Прошло несколько дней, больная чувствовала себя немного лучше. Доктор жаловался лишь на то, что ее нервное возбуждение не уменьшается.

— Я не очень полагаюсь на ваших аббатов, — сказал он как-то г-же де Пьен. — Если вам не слишком претит зрелище человеческих страданий, а я знаю, что мужества вам не занимать стать, вы могли бы успокоить бедную девушку куда лучше любого священника от святого Роха, более того, даже лучше латуковой пилюли[15].

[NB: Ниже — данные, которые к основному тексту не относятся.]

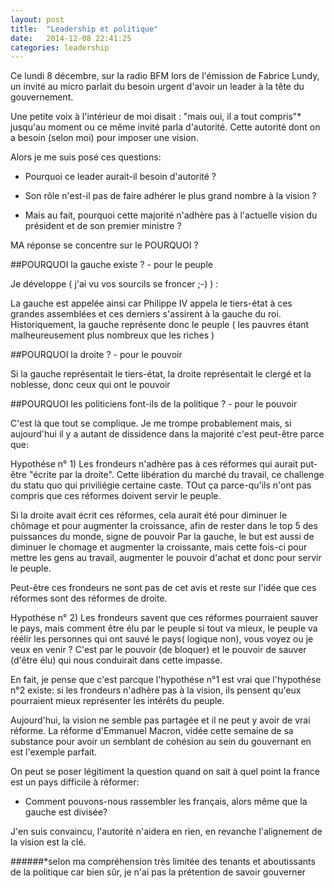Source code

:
 ```yaml
---
layout: post
title:  "Leadership et politique"
date:   2014-12-08 22:41:25
categories: leadership
---
```


Ce lundi 8 décembre, sur la radio BFM lors de l'émission de Fabrice Lundy, 
un invité au micro parlait du besoin urgent d'avoir un leader à la tête du gouvernement.


Une petite voix à l'intérieur de moi disait : "mais oui, il a tout compris"*  jusqu'au moment ou ce même invité parla d'autorité.
Cette autorité dont on a besoin (selon moi) pour imposer une vision.
 
Alors je me suis posé ces questions:

- Pourquoi ce leader aurait-il besoin d'autorité ?

- Son rôle n'est-il pas de faire adhérer le plus grand nombre à la vision ?

- Mais au fait, pourquoi cette majorité n'adhère pas à l'actuelle vision du président et de son premier ministre ? 

MA réponse se concentre sur le POURQUOI ?


##POURQUOI la gauche existe ? - pour le peuple

Je développe ( j'ai vu vos sourcils se froncer ;-) ) :

La gauche est appelée ainsi car Philippe IV appela le tiers-état à ces grandes assemblées et ces derniers s'assirent à la gauche du roi.
Historiquement, la gauche représente  donc le peuple ( les pauvres étant malheureusement plus nombreux que les riches )
    
##POURQUOI la droite ? - pour le pouvoir 
    
Si la gauche représentait le tiers-état, la droite représentait le clergé et la noblesse, donc ceux qui ont le pouvoir
    
##POURQUOI les politiciens font-ils de la politique ? - pour le pouvoir
    
C'est là que tout se complique. Je me trompe probablement mais, si aujourd'hui il y a autant de dissidence dans la majorité c'est peut-être parce que:

Hypothése n° 1) Les frondeurs n'adhère pas à ces réformes qui aurait put-être "écrite par la droite". Cette libération du marché du travail, 
ce challenge du statu quo qui priviliégie certaine caste. TOut ça parce-qu'ils n'ont pas compris que ces réformes doivent servir le peuple.

Si la droite avait écrit ces réformes, cela aurait été pour diminuer le chômage et pour augmenter la croissance, afin de rester dans le top 5 des puissances du monde, signe de pouvoir 
Par la gauche, le but est aussi de diminuer le chomage et augmenter la croissante, mais cette fois-ci pour mettre les gens au travail, augmenter le pouvoir d'achat et donc pour servir le peuple.    

Peut-être ces frondeurs ne sont pas de cet avis et reste sur l'idée que ces réformes sont des réformes de droite.

Hypothése n° 2) Les frondeurs savent que ces réformes pourraient sauver le pays, mais comment être élu par le peuple si tout va mieux, le peuple va réélir les personnes qui ont sauvé le pays( logique non), vous voyez ou je veux en venir ?
C'est par le pouvoir (de bloquer) et le pouvoir de sauver (d'être élu) qui nous conduirait dans cette impasse.


En fait, je pense que c'est parcque l'hypothése n°1 est vrai que l'hypothése n°2 existe: si les frondeurs n'adhère pas à la vision, ils pensent qu'eux pourraient mieux représenter les intérêts du peuple. 

     
Aujourd'hui, la vision ne semble pas partagée et il ne peut y avoir de vrai réforme. La réforme d'Emmanuel Macron, vidée cette semaine de sa substance pour avoir un semblant de cohésion au sein du gouvernant en est l'exemple parfait.
    
On peut se poser légitiment la question quand on sait à quel point la france est un pays difficile à réformer: 

 - Comment pouvons-nous rassembler les français, alors même que la gauche est divisée?
       
       
J'en suis convaincu, l'autorité n'aidera en rien, en revanche l'alignement de la vision est la clé.

       
######*selon ma compréhension très limitée des tenants et aboutissants de la politique car bien sûr, je n'ai pas la prétention de savoir  gouverner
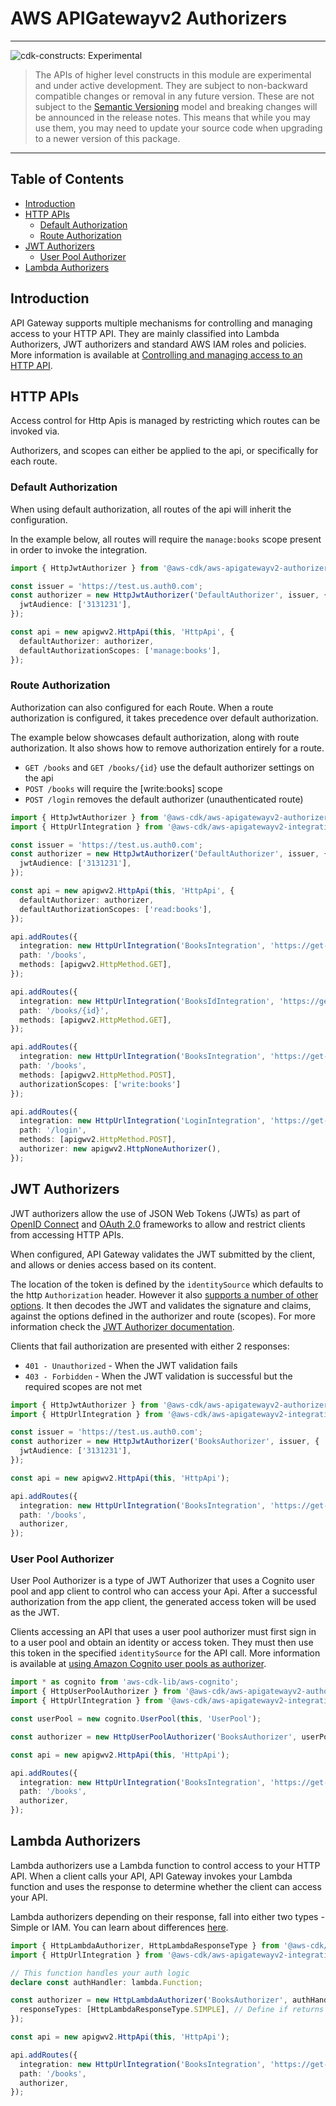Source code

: # AWS APIGatewayv2 Authorizers

<!--BEGIN STABILITY BANNER-->

---

![cdk-constructs: Experimental](https://img.shields.io/badge/cdk--constructs-experimental-important.svg?style=for-the-badge)

> The APIs of higher level constructs in this module are experimental and under active development.
> They are subject to non-backward compatible changes or removal in any future version. These are
> not subject to the [Semantic Versioning](https://semver.org/) model and breaking changes will be
> announced in the release notes. This means that while you may use them, you may need to update
> your source code when upgrading to a newer version of this package.

---

<!--END STABILITY BANNER-->

## Table of Contents

- [Introduction](#introduction)
- [HTTP APIs](#http-apis)
  - [Default Authorization](#default-authorization)
  - [Route Authorization](#route-authorization)
- [JWT Authorizers](#jwt-authorizers)
  - [User Pool Authorizer](#user-pool-authorizer)
- [Lambda Authorizers](#lambda-authorizers)

## Introduction

API Gateway supports multiple mechanisms for controlling and managing access to your HTTP API. They are mainly
classified into Lambda Authorizers, JWT authorizers and standard AWS IAM roles and policies. More information is
available at [Controlling and managing access to an HTTP
API](https://docs.aws.amazon.com/apigateway/latest/developerguide/http-api-access-control.html).

## HTTP APIs

Access control for Http Apis is managed by restricting which routes can be invoked via.

Authorizers, and scopes can either be applied to the api, or specifically for each route.

### Default Authorization

When using default authorization, all routes of the api will inherit the configuration.

In the example below, all routes will require the `manage:books` scope present in order to invoke the integration.

```ts
import { HttpJwtAuthorizer } from '@aws-cdk/aws-apigatewayv2-authorizers-alpha';

const issuer = 'https://test.us.auth0.com';
const authorizer = new HttpJwtAuthorizer('DefaultAuthorizer', issuer, {
  jwtAudience: ['3131231'],
});

const api = new apigwv2.HttpApi(this, 'HttpApi', {
  defaultAuthorizer: authorizer,
  defaultAuthorizationScopes: ['manage:books'],
});
```

### Route Authorization

Authorization can also configured for each Route. When a route authorization is configured, it takes precedence over default authorization.

The example below showcases default authorization, along with route authorization. It also shows how to remove authorization entirely for a route.

- `GET /books` and `GET /books/{id}` use the default authorizer settings on the api
- `POST /books` will require the [write:books] scope
- `POST /login` removes the default authorizer (unauthenticated route)

```ts
import { HttpJwtAuthorizer } from '@aws-cdk/aws-apigatewayv2-authorizers-alpha';
import { HttpUrlIntegration } from '@aws-cdk/aws-apigatewayv2-integrations-alpha';

const issuer = 'https://test.us.auth0.com';
const authorizer = new HttpJwtAuthorizer('DefaultAuthorizer', issuer, {
  jwtAudience: ['3131231'],
});

const api = new apigwv2.HttpApi(this, 'HttpApi', {
  defaultAuthorizer: authorizer,
  defaultAuthorizationScopes: ['read:books'],
});

api.addRoutes({
  integration: new HttpUrlIntegration('BooksIntegration', 'https://get-books-proxy.myproxy.internal'),
  path: '/books',
  methods: [apigwv2.HttpMethod.GET],
});

api.addRoutes({
  integration: new HttpUrlIntegration('BooksIdIntegration', 'https://get-books-proxy.myproxy.internal'),
  path: '/books/{id}',
  methods: [apigwv2.HttpMethod.GET],
});

api.addRoutes({
  integration: new HttpUrlIntegration('BooksIntegration', 'https://get-books-proxy.myproxy.internal'),
  path: '/books',
  methods: [apigwv2.HttpMethod.POST],
  authorizationScopes: ['write:books']
});

api.addRoutes({
  integration: new HttpUrlIntegration('LoginIntegration', 'https://get-books-proxy.myproxy.internal'),
  path: '/login',
  methods: [apigwv2.HttpMethod.POST],
  authorizer: new apigwv2.HttpNoneAuthorizer(),
});
```

## JWT Authorizers

JWT authorizers allow the use of JSON Web Tokens (JWTs) as part of [OpenID Connect](https://openid.net/specs/openid-connect-core-1_0.html) and [OAuth 2.0](https://oauth.net/2/) frameworks to allow and restrict clients from accessing HTTP APIs.

When configured, API Gateway validates the JWT submitted by the client, and allows or denies access based on its content.

The location of the token is defined by the `identitySource` which defaults to the http `Authorization` header. However it also
[supports a number of other options](https://docs.aws.amazon.com/apigateway/latest/developerguide/http-api-lambda-authorizer.html#http-api-lambda-authorizer.identity-sources).
It then decodes the JWT and validates the signature and claims, against the options defined in the authorizer and route (scopes).
For more information check the [JWT Authorizer documentation](https://docs.aws.amazon.com/apigateway/latest/developerguide/http-api-jwt-authorizer.html).

Clients that fail authorization are presented with either 2 responses:

- `401 - Unauthorized` - When the JWT validation fails
- `403 - Forbidden` - When the JWT validation is successful but the required scopes are not met

```ts
import { HttpJwtAuthorizer } from '@aws-cdk/aws-apigatewayv2-authorizers-alpha';
import { HttpUrlIntegration } from '@aws-cdk/aws-apigatewayv2-integrations-alpha';

const issuer = 'https://test.us.auth0.com';
const authorizer = new HttpJwtAuthorizer('BooksAuthorizer', issuer, {
  jwtAudience: ['3131231'],
});

const api = new apigwv2.HttpApi(this, 'HttpApi');

api.addRoutes({
  integration: new HttpUrlIntegration('BooksIntegration', 'https://get-books-proxy.myproxy.internal'),
  path: '/books',
  authorizer,
});
```

### User Pool Authorizer

User Pool Authorizer is a type of JWT Authorizer that uses a Cognito user pool and app client to control who can access your Api. After a successful authorization from the app client, the generated access token will be used as the JWT.

Clients accessing an API that uses a user pool authorizer must first sign in to a user pool and obtain an identity or access token.
They must then use this token in the specified `identitySource` for the API call. More information is available at [using Amazon Cognito user
pools as authorizer](https://docs.aws.amazon.com/apigateway/latest/developerguide/apigateway-integrate-with-cognito.html).

```ts
import * as cognito from 'aws-cdk-lib/aws-cognito';
import { HttpUserPoolAuthorizer } from '@aws-cdk/aws-apigatewayv2-authorizers-alpha';
import { HttpUrlIntegration } from '@aws-cdk/aws-apigatewayv2-integrations-alpha';

const userPool = new cognito.UserPool(this, 'UserPool');

const authorizer = new HttpUserPoolAuthorizer('BooksAuthorizer', userPool);

const api = new apigwv2.HttpApi(this, 'HttpApi');

api.addRoutes({
  integration: new HttpUrlIntegration('BooksIntegration', 'https://get-books-proxy.myproxy.internal'),
  path: '/books',
  authorizer,
});
```

## Lambda Authorizers

Lambda authorizers use a Lambda function to control access to your HTTP API. When a client calls your API, API Gateway invokes your Lambda function and uses the response to determine whether the client can access your API.

Lambda authorizers depending on their response, fall into either two types - Simple or IAM. You can learn about differences [here](https://docs.aws.amazon.com/apigateway/latest/developerguide/http-api-lambda-authorizer.html#http-api-lambda-authorizer.payload-format-response).


```ts
import { HttpLambdaAuthorizer, HttpLambdaResponseType } from '@aws-cdk/aws-apigatewayv2-authorizers-alpha';
import { HttpUrlIntegration } from '@aws-cdk/aws-apigatewayv2-integrations-alpha';

// This function handles your auth logic
declare const authHandler: lambda.Function;

const authorizer = new HttpLambdaAuthorizer('BooksAuthorizer', authHandler, {
  responseTypes: [HttpLambdaResponseType.SIMPLE], // Define if returns simple and/or iam response
});

const api = new apigwv2.HttpApi(this, 'HttpApi');

api.addRoutes({
  integration: new HttpUrlIntegration('BooksIntegration', 'https://get-books-proxy.myproxy.internal'),
  path: '/books',
  authorizer,
});
```

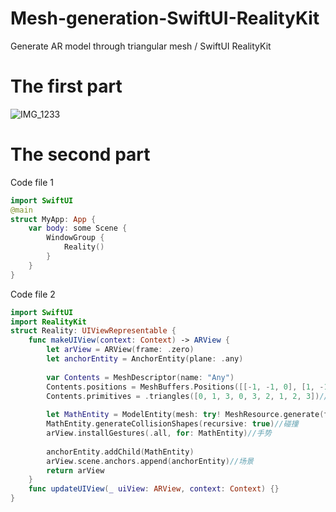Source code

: # Mesh-generation-SwiftUI-RealityKit
Generate AR model through triangular mesh / SwiftUI RealityKit
# The first part
![IMG_1233](https://github.com/S-way520/Mesh-generation-SwiftUI-RealityKit/assets/95877651/d94f7ef7-978d-4c32-bf47-2befc11bde00)
# The second part
Code file 1
```swift
import SwiftUI
@main
struct MyApp: App {
    var body: some Scene {
        WindowGroup {
            Reality()
        }
    }
}
```
Code file 2
```swift
import SwiftUI
import RealityKit
struct Reality: UIViewRepresentable {
    func makeUIView(context: Context) -> ARView {
        let arView = ARView(frame: .zero)
        let anchorEntity = AnchorEntity(plane: .any)
        
        var Contents = MeshDescriptor(name: "Any")
        Contents.positions = MeshBuffers.Positions([[-1, -1, 0], [1, -1, 0], [0, -1, -2], [0, 1, -1]])//放置坐标
        Contents.primitives = .triangles([0, 1, 3, 0, 3, 2, 1, 2, 3])//三个点为一面。
        
        let MathEntity = ModelEntity(mesh: try! MeshResource.generate(from: [Contents]), materials: [SimpleMaterial(color: .red, isMetallic: true)])//实体
        MathEntity.generateCollisionShapes(recursive: true)//碰撞
        arView.installGestures(.all, for: MathEntity)//手势
        
        anchorEntity.addChild(MathEntity)
        arView.scene.anchors.append(anchorEntity)//场景
        return arView
    }
    func updateUIView(_ uiView: ARView, context: Context) {}
}
```
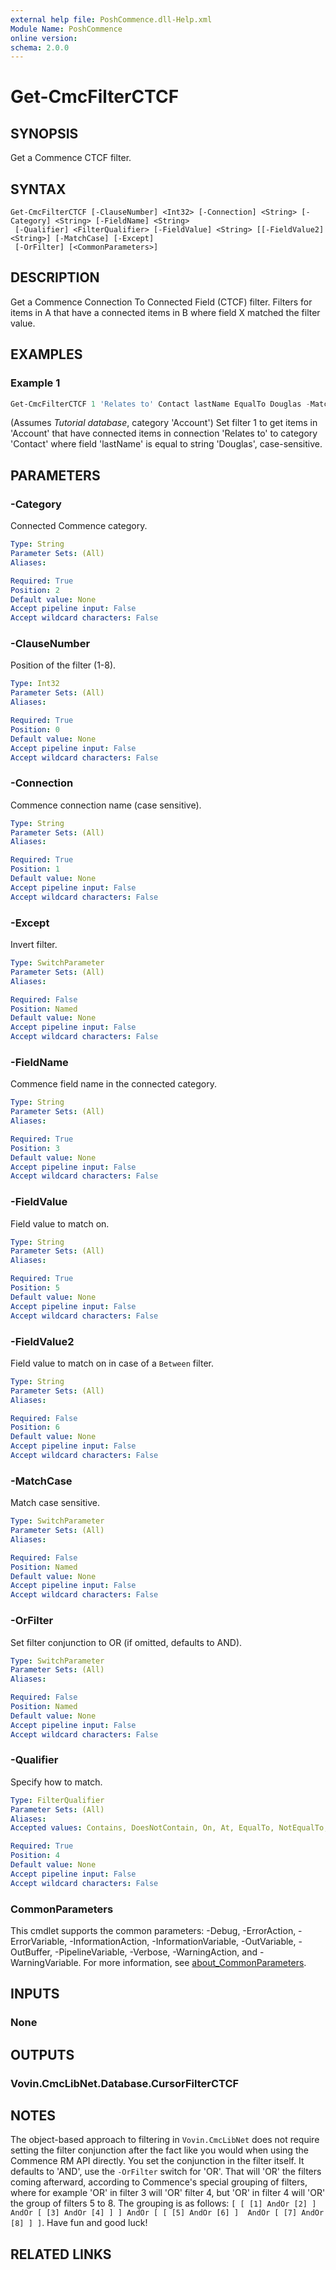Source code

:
 ```yaml
---
external help file: PoshCommence.dll-Help.xml
Module Name: PoshCommence
online version:
schema: 2.0.0
---
```


# Get-CmcFilterCTCF

## SYNOPSIS
Get a Commence CTCF filter.

## SYNTAX

```
Get-CmcFilterCTCF [-ClauseNumber] <Int32> [-Connection] <String> [-Category] <String> [-FieldName] <String>
 [-Qualifier] <FilterQualifier> [-FieldValue] <String> [[-FieldValue2] <String>] [-MatchCase] [-Except]
 [-OrFilter] [<CommonParameters>]
```

## DESCRIPTION
Get a Commence Connection To Connected Field (CTCF) filter. Filters for items in A that have a connected items in B where field X matched the filter value.

## EXAMPLES

### Example 1
```powershell
Get-CmcFilterCTCF 1 'Relates to' Contact lastName EqualTo Douglas -MatchCase
```

(Assumes _Tutorial database_, category 'Account') Set filter 1 to get items in 'Account' that have connected items in connection 'Relates to' to category 'Contact' where field 'lastName' is equal to string 'Douglas', case-sensitive.

## PARAMETERS

### -Category
Connected Commence category.

```yaml
Type: String
Parameter Sets: (All)
Aliases:

Required: True
Position: 2
Default value: None
Accept pipeline input: False
Accept wildcard characters: False
```

### -ClauseNumber
Position of the filter (1-8).

```yaml
Type: Int32
Parameter Sets: (All)
Aliases:

Required: True
Position: 0
Default value: None
Accept pipeline input: False
Accept wildcard characters: False
```

### -Connection
Commence connection name (case sensitive).

```yaml
Type: String
Parameter Sets: (All)
Aliases:

Required: True
Position: 1
Default value: None
Accept pipeline input: False
Accept wildcard characters: False
```

### -Except
Invert filter.

```yaml
Type: SwitchParameter
Parameter Sets: (All)
Aliases:

Required: False
Position: Named
Default value: None
Accept pipeline input: False
Accept wildcard characters: False
```

### -FieldName
Commence field name in the connected category.

```yaml
Type: String
Parameter Sets: (All)
Aliases:

Required: True
Position: 3
Default value: None
Accept pipeline input: False
Accept wildcard characters: False
```

### -FieldValue
Field value to match on.

```yaml
Type: String
Parameter Sets: (All)
Aliases:

Required: True
Position: 5
Default value: None
Accept pipeline input: False
Accept wildcard characters: False
```

### -FieldValue2
Field value to match on in case of a `Between` filter.

```yaml
Type: String
Parameter Sets: (All)
Aliases:

Required: False
Position: 6
Default value: None
Accept pipeline input: False
Accept wildcard characters: False
```

### -MatchCase
Match case sensitive.

```yaml
Type: SwitchParameter
Parameter Sets: (All)
Aliases:

Required: False
Position: Named
Default value: None
Accept pipeline input: False
Accept wildcard characters: False
```

### -OrFilter
Set filter conjunction to OR (if omitted, defaults to AND).

```yaml
Type: SwitchParameter
Parameter Sets: (All)
Aliases:

Required: False
Position: Named
Default value: None
Accept pipeline input: False
Accept wildcard characters: False
```

### -Qualifier
Specify how to match.

```yaml
Type: FilterQualifier
Parameter Sets: (All)
Aliases:
Accepted values: Contains, DoesNotContain, On, At, EqualTo, NotEqualTo, LessThan, GreaterThan, Between, True, False, Checked, NotChecked, Yes, No, Before, After, Blank, Shared, Local, One, Zero

Required: True
Position: 4
Default value: None
Accept pipeline input: False
Accept wildcard characters: False
```

### CommonParameters
This cmdlet supports the common parameters: -Debug, -ErrorAction, -ErrorVariable, -InformationAction, -InformationVariable, -OutVariable, -OutBuffer, -PipelineVariable, -Verbose, -WarningAction, and -WarningVariable. For more information, see [about_CommonParameters](http://go.microsoft.com/fwlink/?LinkID=113216).

## INPUTS

### None

## OUTPUTS

### Vovin.CmcLibNet.Database.CursorFilterCTCF
## NOTES
The object-based approach to filtering in `Vovin.CmcLibNet` does not require setting the filter conjunction after the fact like you would when using the Commence RM API directly. You set the conjunction in the filter itself. It defaults to 'AND', use the `-OrFilter` switch for 'OR'. That will 'OR' the filters coming afterward, according to Commence's special grouping of filters, where for example 'OR' in filter 3 will 'OR' filter 4, but 'OR' in filter 4 will 'OR' the group of filters 5 to 8. The grouping is as follows: `[ [ [1] AndOr [2] ] AndOr [ [3] AndOr [4] ] ] AndOr [ [ [5] AndOr [6] ]  AndOr [ [7] AndOr [8] ] ]`. Have fun and good luck!

## RELATED LINKS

Госпожа де Пьен охотно согласилась, заявив, что готова хоть сейчас сопровождать его. Они вместе поднялись к больной. Она лежала на хорошей кровати, присланной г-жой де Пьен, в комнате, вся обстановка которой состояла из трех соломенных стульев и небольшого стола. Тонкие простыни, мягкие матрацы и груда больших подушек свидетельствовали о милосердии некоей благодетельницы, имя которой вам нетрудно угадать. Больная была до ужаса бледна, глаза ее горели, одна рука покоилась поверх одеяла, и часть этой руки, выступавшая из рукава кофты, синевато-белая, в кровоподтеках, позволяла судить о том, в каком состоянии было все тело. При виде г-жи де Пьен она приподняла голову и молвила с мягкой и грустной улыбкой:

— Я так и знала, что это вы, сударыня, пожалели меня. Мне сказали, как вас зовут, и я поняла, что вы та самая дама, которую я встречала возле церкви святого Роха.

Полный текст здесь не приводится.